Провожали Женю его родные, Катя и моя сестрёнка Галя. Я уезжала этим же поездом, что и Женя, сдвумя школьниками, была в рабочей одежде. Ехали мы на подножке вагона. Остановка поезда в Бикбарде 1 минута. Мы соскочили с подножки. Поезд тронулся. Я посмотрела на уходящий поезд. Женя стоял на подножке второго вагона и махал мне форменной фуражкой до тех пор, пока видел меня. Я почувствовала, что теряю его, теряю навсегда. И не потому, что он уйдёт к другой (чувство ревности мне незнакомо).

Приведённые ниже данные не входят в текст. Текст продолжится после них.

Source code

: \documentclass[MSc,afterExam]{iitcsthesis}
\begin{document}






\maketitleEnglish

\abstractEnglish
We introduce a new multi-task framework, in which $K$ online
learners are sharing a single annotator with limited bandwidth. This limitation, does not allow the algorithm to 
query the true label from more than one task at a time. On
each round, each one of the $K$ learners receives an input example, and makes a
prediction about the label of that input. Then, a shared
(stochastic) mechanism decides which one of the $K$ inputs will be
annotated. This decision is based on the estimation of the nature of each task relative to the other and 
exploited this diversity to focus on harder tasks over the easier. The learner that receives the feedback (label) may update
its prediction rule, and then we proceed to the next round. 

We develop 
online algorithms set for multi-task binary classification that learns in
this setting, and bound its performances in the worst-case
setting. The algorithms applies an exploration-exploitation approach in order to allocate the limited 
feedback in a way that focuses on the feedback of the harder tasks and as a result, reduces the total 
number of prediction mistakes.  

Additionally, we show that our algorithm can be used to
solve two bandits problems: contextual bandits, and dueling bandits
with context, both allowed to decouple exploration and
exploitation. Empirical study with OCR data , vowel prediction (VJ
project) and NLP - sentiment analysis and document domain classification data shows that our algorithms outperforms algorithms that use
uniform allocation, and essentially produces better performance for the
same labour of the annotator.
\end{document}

Наступил сентябрь 1944 года. Писем от Жени не было, и я почему-то перестала их ждать. Жила прошлым, перечитывала его многочисленные письма. Сделала кое-какие выписки из его писем. Вот они:
«И каждый раз, возвращаясь из полёта к людям, я любил их с удесятерённой силой и нежностью.»
«Высокое небо, под облаками которого по-новому понимаешь мир и себя в мире…»

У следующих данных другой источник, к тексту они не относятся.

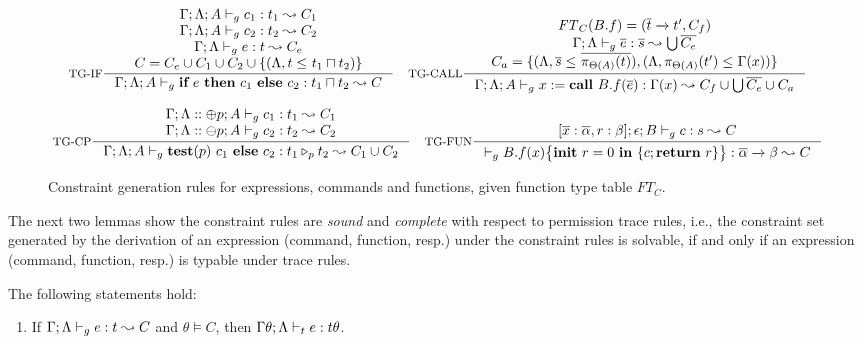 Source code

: {{{\begin{figure*}[ht]
\begin{tiny}
\[
\inference[TG-IF]
{
\Gamma;\trace; A \vdash_{g} c_1 : t_1 \leadsto C_1 \\
\Gamma;\trace; A \vdash_{g} c_2 : t_2 \leadsto C_2 \\
\Gamma;\trace \vdash_{g} e : t \leadsto C_e \\
C = C_e\cup C_1\cup C_2 \cup \{(\trace, t \leq_{} t_1\sqcap t_2) \}}
{\Gamma;\trace;  A \vdash_{g} \lcIF{e}{c_1}{c_2} : t_1\sqcap t_2 \leadsto C}
\quad
\inference[TG-CALL]
{
\FT_{C}(B.f) = (\overline{t} \xrightarrow{} t', C_{f})  \\
\Gamma;\trace \vdash_{g} \overline{e} : \overline{s} \leadsto \bigcup \overline{C_{e}} \\
C_{a} = \{(\trace, \overline{s}\leq_{} \overline{\app{t}{\Theta(A)}}), (\trace, \app{t'}{\Theta(A)}\leq_{} \Gamma(x))\} }
{
\Gamma;\trace; A \vdash_{g} \lcCALL{x}{B.f}{\overline{e}} : \Gamma(x)\leadsto C_{f} \cup \bigcup\overline{C_{e}}\cup C_{a}
}
\]

\[
\inference[TG-CP]
{
\Gamma;\trace::\tplus p; A \vdash_{g} c_1 : t_1  \leadsto C_1 \\
 \Gamma;\trace::\tminus p; A \vdash_{g} c_2 : t_2  \leadsto C_2
 }
{\Gamma;\trace; A \vdash_{g} \lcCP{p}{c_1}{c_2} : \omerge{p}{t_1}{t_2} \leadsto C_1\cup C_2}
\quad
\inference[TG-FUN]
{
[\overline{x}: \overline{\alpha},\lpRES:\beta]; \epsilon; B \vdash_{g} c : s  \leadsto C
}
{
\vdash_{g} \lpPROG{B.f}{x}{c}{\lpRES} :  \overline{\alpha}\xrightarrow{} \beta  \leadsto  C
}
\]
\end{tiny}
\caption{Constraint generation rules for expressions, commands and functions, given function type table $FT_C$.}
\label{fig:constraint-rules}
\end{figure*}



 
The next two lemmas show the constraint rules are \emph{sound} and \emph{complete} with respect to permission trace rules, i.e., the constraint set generated by the derivation of an expression (command, function, resp.) under the constraint rules is solvable, if and only if an expression (command, function, resp.) is typable under trace rules.

\begin{lemma}\label{lem:cgrsound}
The following statements hold:
\begin{enumerate}[label={(\alph*)}]
\item\label{lem:cgrsound-1} If $\Gamma;\Lambda \vdash_{g} e : t\leadsto C$ and $\theta \vDash C$, then $\Gamma\theta;\Lambda \vdash_{t} e : t\theta $.


\end{enumerate}
\end{lemma}}}}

«Любовь делает нас достойными высокого неба, и само оно делает нас достойными людьми.»
«Мне раньше казалось, что на войне не до женщин и не до любви. Нет, всё наоборот. Мне кажется, никогда я не любил тебя так, как сейчас… Что-то новое вошло в мою любовь.»
«Благодаря твоим строчкам, день был светлым и праздничным. А этого уже достаточно.»
«Любовь не может удержаться в сердце пустом…»
«Дари мне счастье или несчастье — что доставит тебе большее удовольствие, от этого я не буду любить тебя меньше…»
«Я тебя никогда никому не отдам… но если ты найдёшь достойного своей печали человека и немного его полюбишь, и плодом этих чувств будет появление новой жизни, пусть сын носит моё имя. Если он не поймёт этого, уйди от него без слёз, без сожаления, без тоски. Это будет наш сын.»
К сожалению, я не пометила даты писем, из которых взяла эти выдержки. Я никогда не думала, что его письма я кому-нибудь в жизни покажу… (Злодейка! Изменница! Прости, Женя… Ради тебя. Хочу, чтобы о тебе помнили.)
Начался учебный год. Я всё собиралась написать Жене письмо, но почему-то письмо не писалось. Наконец, собралась. И тут получаю от него тощее письмо, как записка: «Моя дорогая Верусенька! Любовь моя, моё второе я — пишу только несколько слов карандашом (ручки под рукой не оказалось) и…. Прости, прости…. Коротко об этом не напишешь, а на большее нет времени. Только твой. Целую, целую. Женя.» Дословно всё выписала. Даже знаки препинания и многоточия.
Писал, видно, наспех, может быть перед полётом. Число не указано. Обычно он писал аккуратно и всегда ставил число. Почему написал «только твой». Раньше он не употреблял слово «только». Что он хотел сказать мне? Это была его последняя весточка, смысл которой я до сих пор не пойму. Унёс в пучину тайну этого письма. Хорошо, что я сразу переписала его. Иначе всё бы стёрлось. Письмо не сохранилось. Я думаю, его взял корреспондент «Комсомольской правды», хватилась поздно.
О гибели Жени, о том, как я узнала об этом – писать нет сил, хотя прошло столько времени, почти полвека. Пусть об этом напишут другие. Для меня он живой. И я с ним навечно, так как моя карточка всегда была при нём, даже в полётах. Он, шутя, говорил мне при последней встрече слова из одной песни (автора не помню). «В кармане форменном моём есть карточка твоя. Так значит мы всегда вдвоём, моя любимая». Слово «форменном» — его слово, а не автора. От слова «форма».
О Жене я помню всё: таких людей забыть нельзя.
Последний долг моему другу. В ноябре 1980 года я ехала в Заполярье (сын подводник), в те места, в которых сражался с врагом над морем Женя. В Ленинграде купила венок, чтобы опустить его в Барецово море. Помогли военные, знающие этот ритуал.